GOAL OF THE EXERCISE: Every record must be transcribed in its entirety, apart from the images, which are to be omitted.

INPUT FOR THIS TASK:
"""

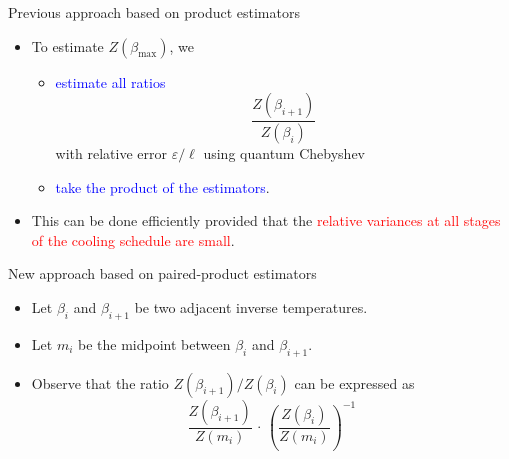 \documentclass{beamer}
\renewcommand{\>}{\rangle}
\newcommand{\<}{\langle}
\begin{document}
%

\begin{frame}{Previous approach based on product estimators}
    \begin{itemize}
        \item To estimate $Z(\beta_{\max})$, we
        
        \medskip
        \begin{itemize}
            \item \textcolor{blue}{estimate all ratios}
                \begin{equation*}
                    \frac{Z(\beta_{i+1})}{Z(\beta_{i})}
                \end{equation*} 
            with relative error $\varepsilon/\ell$ using quantum Chebyshev 
            
            \medskip
            \item \textcolor{blue}{take the product of the estimators}.
        \end{itemize}
        
        \bigskip
        \item This can be done efficiently provided that the \textcolor{red}{relative variances at all stages of the cooling schedule are small}.
    \end{itemize}
\end{frame}


%

\begin{frame}{New approach based on paired-product estimators}
    \begin{itemize}
        \item Let $\beta_i$ and $\beta_{i+1}$ be two adjacent inverse temperatures.
        
        \bigskip
        \item Let $m_i$ be the midpoint between $\beta_i$ and $\beta_{i+1}$.
        
        \bigskip
        \item Observe that the ratio $Z(\beta_{i+1}) / Z(\beta_i)$ 
        can be expressed as
        \begin{equation*}
            \frac{Z(\beta_{i+1})}{Z(m_i)}
            \, \cdot \,
            \left(
                \frac{Z(\beta_{i})}{Z(m_i)}
            \right)^{-1}
        \end{equation*}
    \end{itemize}
\end{frame}

%
\end{document}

"""

FINAL ANSWER:
 \documentclass{beamer}
\renewcommand{\>}{\rangle}
\newcommand{\<}{\langle}
\begin{document}
%

\begin{frame}{Previous approach based on product estimators}
    \begin{itemize}
        \item To estimate $Z(\beta_{\max})$, we
        
        \medskip
        \begin{itemize}
            \item \textcolor{blue}{estimate all ratios}
                \begin{equation*}
                    \frac{Z(\beta_{i+1})}{Z(\beta_{i})}
                \end{equation*} 
            with relative error $\varepsilon/\ell$ using quantum Chebyshev 
            
            \medskip
            \item \textcolor{blue}{take the product of the estimators}.
        \end{itemize}
        
        \bigskip
        \item This can be done efficiently provided that the \textcolor{red}{relative variances at all stages of the cooling schedule are small}.
    \end{itemize}
\end{frame}


%

\begin{frame}{New approach based on paired-product estimators}
    \begin{itemize}
        \item Let $\beta_i$ and $\beta_{i+1}$ be two adjacent inverse temperatures.
        
        \bigskip
        \item Let $m_i$ be the midpoint between $\beta_i$ and $\beta_{i+1}$.
        
        \bigskip
        \item Observe that the ratio $Z(\beta_{i+1}) / Z(\beta_i)$ 
        can be expressed as
        \begin{equation*}
            \frac{Z(\beta_{i+1})}{Z(m_i)}
            \, \cdot \,
            \left(
                \frac{Z(\beta_{i})}{Z(m_i)}
            \right)^{-1}
        \end{equation*}
    \end{itemize}
\end{frame}

%
\end{document}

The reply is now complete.